Add RandomAllocationSampling to jax_privacy.batch_selection

Ryan McKenna · copybara-github · commit 93a9632b85ab · 2026-05-31T18:02:50.000-07:00
PiperOrigin-RevId: 924347562
diff --git a/jax_privacy/batch_selection.py b/jax_privacy/batch_selection.py
@@ -61,7 +61,6 @@
 from jax_privacy import sharding_utils
 import numpy as np
 
-
 RngType = np.random.Generator | int | None
 
 
@@ -301,6 +300,45 @@ def batch_iterator(
       yield groups[i % self.cycle_length]
 
 
+@dataclasses.dataclass(frozen=True)
+class RandomAllocationSampling(BatchSelectionStrategy):
+  """Implements k-out-of-t random allocation (aka balanced-iteration sampling).
+
+  Each example independently selects exactly k steps (out of iterations total)

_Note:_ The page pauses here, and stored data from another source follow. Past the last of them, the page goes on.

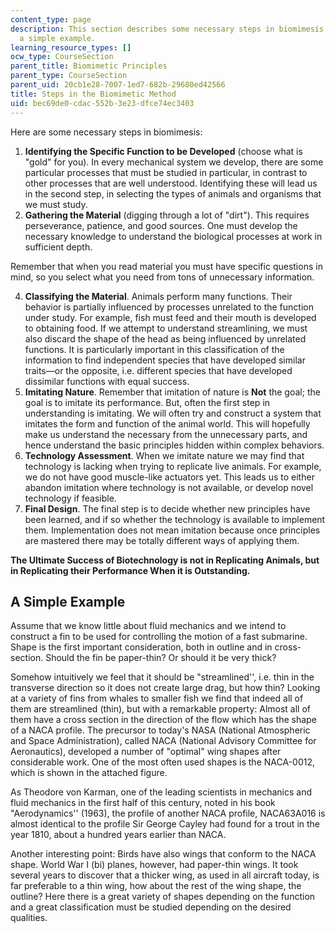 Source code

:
 ```yaml
---
content_type: page
description: This section describes some necessary steps in biomimesis and provides
  a simple example.
learning_resource_types: []
ocw_type: CourseSection
parent_title: Biomimetic Principles
parent_type: CourseSection
parent_uid: 20cb1e28-7007-1ed7-682b-29680ed42566
title: Steps in the Biomimetic Method
uid: bec69de0-cdac-552b-3e23-dfce74ec3403
---
```


Here are some necessary steps in biomimesis:

1.  **Identifying the Specific Function to be Developed** (choose what is "gold" for you). In every mechanical system we develop, there are some particular processes that must be studied in particular, in contrast to other processes that are well understood. Identifying these will lead us in the second step, in selecting the types of animals and organisms that we must study.
2.  **Gathering the Material** (digging through a lot of "dirt"). This requires perseverance, patience, and good sources. One must develop the necessary knowledge to understand the biological processes at work in sufficient depth.

Remember that when you read material you must have specific questions in mind, so you select what you need from tons of unnecessary information.

4.  **Classifying the Material**. Animals perform many functions. Their behavior is partially influenced by processes unrelated to the function under study. For example, fish must feed and their mouth is developed to obtaining food. If we attempt to understand streamlining, we must also discard the shape of the head as being influenced by unrelated functions. It is particularly important in this classification of the information to find independent species that have developed similar traits—or the opposite, i.e. different species that have developed dissimilar functions with equal success.
5.  **Imitating Nature**. Remember that imitation of nature is **Not** the goal; the goal is to imitate its performance. But, often the first step in understanding is imitating. We will often try and construct a system that imitates the form and function of the animal world. This will hopefully make us understand the necessary from the unnecessary parts, and hence understand the basic principles hidden within complex behaviors.
6.  **Technology Assessment**. When we imitate nature we may find that technology is lacking when trying to replicate live animals. For example, we do not have good muscle-like actuators yet. This leads us to either abandon imitation where technology is not available, or develop novel technology if feasible.
7.  **Final Design**. The final step is to decide whether new principles have been learned, and if so whether the technology is available to implement them. Implementation does not mean imitation because once principles are mastered there may be totally different ways of applying them.

**The Ultimate Success of Biotechnology is not in Replicating Animals, but in Replicating their Performance When it is Outstanding.**

A Simple Example
----------------

Assume that we know little about fluid mechanics and we intend to construct a fin to be used for controlling the motion of a fast submarine. Shape is the first important consideration, both in outline and in cross-section. Should the fin be paper-thin? Or should it be very thick?

Somehow intuitively we feel that it should be "streamlined'', i.e. thin in the transverse direction so it does not create large drag, but how thin? Looking at a variety of fins from whales to smaller fish we find that indeed all of them are streamlined (thin), but with a remarkable property: Almost all of them have a cross section in the direction of the flow which has the shape of a NACA profile. The precursor to today's NASA (National Atmospheric and Space Administration), called NACA (National Advisory Committee for Aeronautics), developed a number of "optimal" wing shapes after considerable work. One of the most often used shapes is the NACA-0012, which is shown in the attached figure.

As Theodore von Karman, one of the leading scientists in mechanics and fluid mechanics in the first half of this century, noted in his book "Aerodynamics'' (1963), the profile of another NACA profile, NACA63A016 is almost identical to the profile Sir George Cayley had found for a trout in the year 1810, about a hundred years earlier than NACA.

Another interesting point: Birds have also wings that conform to the NACA shape. World War I (bi) planes, however, had paper-thin wings. It took several years to discover that a thicker wing, as used in all aircraft today, is far preferable to a thin wing, how about the rest of the wing shape, the outline? Here there is a great variety of shapes depending on the function and a great classification must be studied depending on the desired qualities. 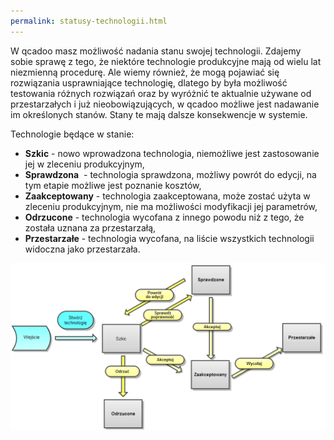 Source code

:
```yaml
--- 
permalink: statusy-technologii.html 
---
```


W qcadoo masz możliwość nadania stanu swojej technologii. Zdajemy sobie sprawę z tego, że niektóre technologie produkcyjne mają od wielu lat niezmienną procedurę. Ale wiemy również, że mogą pojawiać się rozwiązania usprawniające technologię, dlatego by była możliwość testowania różnych rozwiązań oraz by wyróżnić te aktualnie używane od przestarzałych i już nieobowiązujących, w qcadoo możliwe jest nadawanie im określonych stanów. Stany te mają dalsze konsekwencje w systemie.

Technologie będące w stanie:

- **Szkic** - nowo wprowadzona technologia, niemożliwe jest zastosowanie jej w zleceniu produkcyjnym,
- **Sprawdzona** &nbsp;- technologia sprawdzona, możliwy powrót do edycji, na tym etapie możliwe jest poznanie kosztów,
- **Zaakceptowany** - technologia zaakceptowana, może zostać użyta w zleceniu produkcyjnym, nie ma możliwości modyfikacji jej parametrów,
- **Odrzucone** - technologia wycofana z innego powodu niż z tego, że została uznana za przestarzałą,
- **Przestarzałe** - technologia wycofana, na liście wszystkich technologii widoczna jako przestarzała.

 ![](/images/Stany%20technologii.png)

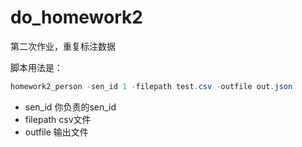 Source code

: # do_homework2

第二次作业，重复标注数据

脚本用法是：

```powershell
homework2_person -sen_id 1 -filepath test.csv -outfile out.json
```

- sen_id 你负责的sen_id
- filepath csv文件
- outfile 输出文件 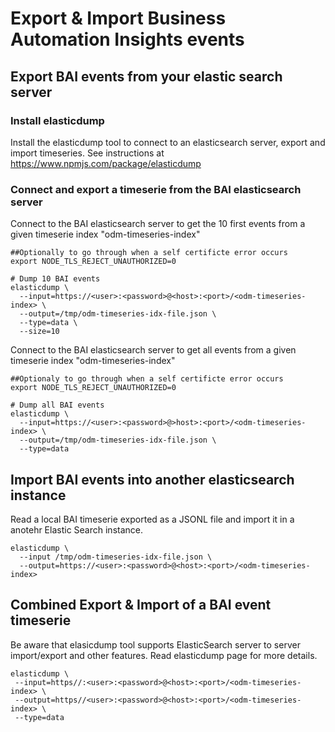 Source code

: # Export & Import Business Automation Insights events 

## Export BAI events from your elastic search server

### Install elasticdump
Install the elasticdump tool to connect to an elasticsearch server, export and import timeseries.
See instructions at https://www.npmjs.com/package/elasticdump

### Connect and export a timeserie from the BAI elasticsearch server

Connect to the BAI elasticsearch server to get the 10 first events from a given timeserie index "odm-timeseries-index"

```shell
##Optionally to go through when a self certificte error occurs
export NODE_TLS_REJECT_UNAUTHORIZED=0

# Dump 10 BAI events
elasticdump \
  --input=https://<user>:<password>@<host>:<port>/<odm-timeseries-index> \
  --output=/tmp/odm-timeseries-idx-file.json \
  --type=data \
  --size=10
```

Connect to the BAI elasticsearch server to get all events from a given timeserie index "odm-timeseries-index"

```shell
##Optionaly to go through when a self certificte error occurs
export NODE_TLS_REJECT_UNAUTHORIZED=0

# Dump all BAI events
elasticdump \
  --input=https://<user>:<password>@>host>:<port>/<odm-timeseries-index> \
  --output=/tmp/odm-timeseries-idx-file.json \
  --type=data
```

## Import BAI events into another elasticsearch instance

Read a local BAI timeserie exported as a JSONL file and import it in a anotehr Elastic Search instance.
```shell
elasticdump \
  --input /tmp/odm-timeseries-idx-file.json \
  --output=https://<user>:<password>@<host>:<port>/<odm-timeseries-index>
 ```
 
 ## Combined Export & Import of a BAI event timeserie
 Be aware that elasicdump tool supports ElasticSearch server to server import/export and other features.
 Read elasticdump page for more details.
 ```shell
 elasticdump \
  --input=https//:<user>:<password>@<host>:<port>/<odm-timeseries-index> \
  --output=https//<user>:<password>@<host>:<port>/<odm-timeseries-index> \
  --type=data
```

+  to participate in, uniformly at random. See https://arxiv.org/abs/2602.17284
+  and https://arxiv.org/abs/2605.07072 for details about this strategy.
+
+  Formal guarantees of the batch_iterator:
+    - All batches consist of indices in the range [0, num_examples).
+    - Each example appears in exactly k of the iterations batches, chosen
+      uniformly at random without replacement from [0, iterations).
+    - The allocation for each example is independent of all other examples.
+
+  Attributes:
+    num_participations: The number of steps each example participates in (k).
+    iterations: The total number of iterations / batches to generate (t).
+  """
+
+  num_participations: int
+  iterations: int
+
+  def batch_iterator(
+      self, num_examples: int, rng: RngType = None
+  ) -> Iterator[np.ndarray]:
+    rng = np.random.default_rng(rng)
+    dtype = np.min_scalar_type(-num_examples)
+    # At step i, each example with r remaining participations and (t-i)
+    # remaining steps participates with probability r/(t-i). This is equivalent
+    # to each example choosing k steps uniformly without replacement, but uses
+    # only O(n) space instead of O(n*k).
+    remaining = np.full(num_examples, self.num_participations)
+    for i in range(self.iterations):
+      probs = remaining / (self.iterations - i)
+      mask = rng.random(num_examples) < probs
+      yield np.where(mask)[0].astype(dtype)
+      remaining -= mask
+
+
 @dataclasses.dataclass(frozen=True)
 class FixedBatchSampling(BatchSelectionStrategy):
   """Implements fixed-size batch sampling.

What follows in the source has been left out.